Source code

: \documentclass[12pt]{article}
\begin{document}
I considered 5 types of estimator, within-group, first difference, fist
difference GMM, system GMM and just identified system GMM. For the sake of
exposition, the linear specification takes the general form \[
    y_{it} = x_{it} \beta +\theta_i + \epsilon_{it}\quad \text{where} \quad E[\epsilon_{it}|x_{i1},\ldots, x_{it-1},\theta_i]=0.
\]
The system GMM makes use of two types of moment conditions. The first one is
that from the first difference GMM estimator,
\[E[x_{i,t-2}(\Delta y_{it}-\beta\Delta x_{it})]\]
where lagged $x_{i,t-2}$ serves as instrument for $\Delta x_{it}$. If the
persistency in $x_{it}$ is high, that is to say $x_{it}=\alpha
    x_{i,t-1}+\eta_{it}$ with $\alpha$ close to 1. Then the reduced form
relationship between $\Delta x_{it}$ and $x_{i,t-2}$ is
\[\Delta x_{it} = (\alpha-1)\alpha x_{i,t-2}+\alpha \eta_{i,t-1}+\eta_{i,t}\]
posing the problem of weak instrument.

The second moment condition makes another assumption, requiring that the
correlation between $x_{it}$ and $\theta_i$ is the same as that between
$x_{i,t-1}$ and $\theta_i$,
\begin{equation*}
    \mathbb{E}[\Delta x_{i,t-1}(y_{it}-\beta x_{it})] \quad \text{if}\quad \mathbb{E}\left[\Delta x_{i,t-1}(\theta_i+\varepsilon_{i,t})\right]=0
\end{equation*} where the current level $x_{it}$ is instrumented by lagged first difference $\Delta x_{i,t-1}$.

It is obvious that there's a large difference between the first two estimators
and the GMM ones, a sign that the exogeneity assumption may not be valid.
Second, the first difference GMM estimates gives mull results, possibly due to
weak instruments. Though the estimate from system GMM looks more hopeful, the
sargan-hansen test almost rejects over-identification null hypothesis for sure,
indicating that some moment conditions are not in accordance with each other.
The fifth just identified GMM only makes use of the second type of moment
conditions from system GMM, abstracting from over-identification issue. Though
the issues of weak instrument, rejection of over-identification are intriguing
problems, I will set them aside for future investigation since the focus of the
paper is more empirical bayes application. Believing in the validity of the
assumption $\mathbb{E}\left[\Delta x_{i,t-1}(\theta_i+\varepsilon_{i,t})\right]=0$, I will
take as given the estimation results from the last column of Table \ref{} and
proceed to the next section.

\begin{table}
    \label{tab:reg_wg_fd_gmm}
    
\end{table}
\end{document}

◆ ◆ ◆ ◆ ◆

# Your objective
An exact repeat of the lines from the one containing "sargan-hansen test almost" through the final line above, both included, is the whole answer.

# Task result
sargan-hansen test almost rejects over-identification null hypothesis for sure,
indicating that some moment conditions are not in accordance with each other.
The fifth just identified GMM only makes use of the second type of moment
conditions from system GMM, abstracting from over-identification issue. Though
the issues of weak instrument, rejection of over-identification are intriguing
problems, I will set them aside for future investigation since the focus of the
paper is more empirical bayes application. Believing in the validity of the
assumption $\mathbb{E}\left[\Delta x_{i,t-1}(\theta_i+\varepsilon_{i,t})\right]=0$, I will
take as given the estimation results from the last column of Table \ref{} and
proceed to the next section.

\begin{table}
    \label{tab:reg_wg_fd_gmm}
    
\end{table}
\end{document}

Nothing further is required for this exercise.